I’ve argued that Blake’s proposed citizenship test imposes significant burdens on immigrants. It denies them equality and subjects them to unjustified coercion. I’ve shown, further, that it is unfair to impose these burdens only on immigrants, as the reasons Blake identifies apply equally to citizens. Finally, I’ve argued that Blake’s citizenship test would impose these burdens without corresponding benefit. The citizenship test Blake envisions would do little to help render immigrants’ votes more legitimate. Blake is right that we should be suspicious of citizenship tests in practice, and I commend his argument for this claim. But I think we should also reject such tests in principle. Citizenship tests aren’t, even in principle, a way of protecting citizens from unjustified coercive power; they are merely, even under the favourable conditions Blake stipulates, an illiberal way of obstructing immigrants’ quest for equal social membership and equal treatment.

Disclosure statement

No potential conflict of interest was reported by the author(s).

Notes

1 All citations are to Blake (Citation2019) unless otherwise indicated. I thank Evan Behrle for helpful comments on this paper and Michael Blake for his generous reply.

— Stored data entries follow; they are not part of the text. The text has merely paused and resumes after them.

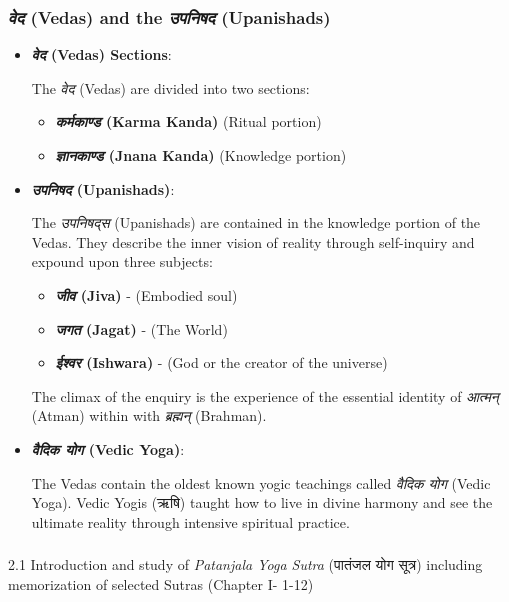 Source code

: \begin{frame}[fragile]\frametitle{\textit{वेद} (Vedas) and the \textit{उपनिषद} (Upanishads)}
      \begin{itemize}
        \item \textbf{\textit{वेद} (Vedas) Sections}: 
          
          The \textit{वेद} (Vedas) are divided into two sections:
          \begin{itemize}
            \item \textbf{\textit{कर्मकाण्ड} (Karma Kanda)} (Ritual portion)
            \item \textbf{\textit{ज्ञानकाण्ड} (Jnana Kanda)} (Knowledge portion)
          \end{itemize}
          
        \item \textbf{\textit{उपनिषद} (Upanishads)}: 
          
          The \textit{उपनिषद्स} (Upanishads) are contained in the knowledge portion of the Vedas. They describe the inner vision of reality through self-inquiry and expound upon three subjects:
          \begin{itemize}
            \item \textbf{\textit{जीव} (Jiva)} - (Embodied soul)
            \item \textbf{\textit{जगत} (Jagat)} - (The World)
            \item \textbf{\textit{ईश्वर} (Ishwara)} - (God or the creator of the universe)
          \end{itemize}
          The climax of the enquiry is the experience of the essential identity of \textit{आत्मन्} (Atman) within with \textit{ब्रह्मन्} (Brahman).
          
        \item \textbf{\textit{वैदिक योग} (Vedic Yoga)}: 
          
          The Vedas contain the oldest known yogic teachings called \textit{वैदिक योग} (Vedic Yoga). Vedic Yogis (ऋषि) taught how to live in divine harmony and see the ultimate reality through intensive spiritual practice.
          
      \end{itemize}
\end{frame}



\begin{frame}[fragile]\frametitle{}
\begin{center}
{\Large 2.1 Introduction and study of \textit{Patanjala Yoga Sutra} (पातंजल योग सूत्र) including memorization of selected Sutras (Chapter I- 1-12)}
\end{center}
\end{frame}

2 By ‘illiberal’, I take it Blake means impermissible because incompatible with liberal principles.

3 Note that Blake isn’t arguing that liberal states must impose citizenship tests; he’s only arguing that they may.

4 Compare (Mason Citation2012).

5 This makes citizenship tests even more burdensome on immigrants, as it means they’re subjected to the unjustified coercive power of citizens.

6 As evidenced by a recent survey by the Wilson National Fellowship Foundation (Citation2018).

7 Compare Brennan (Citation2017) on ‘competence’.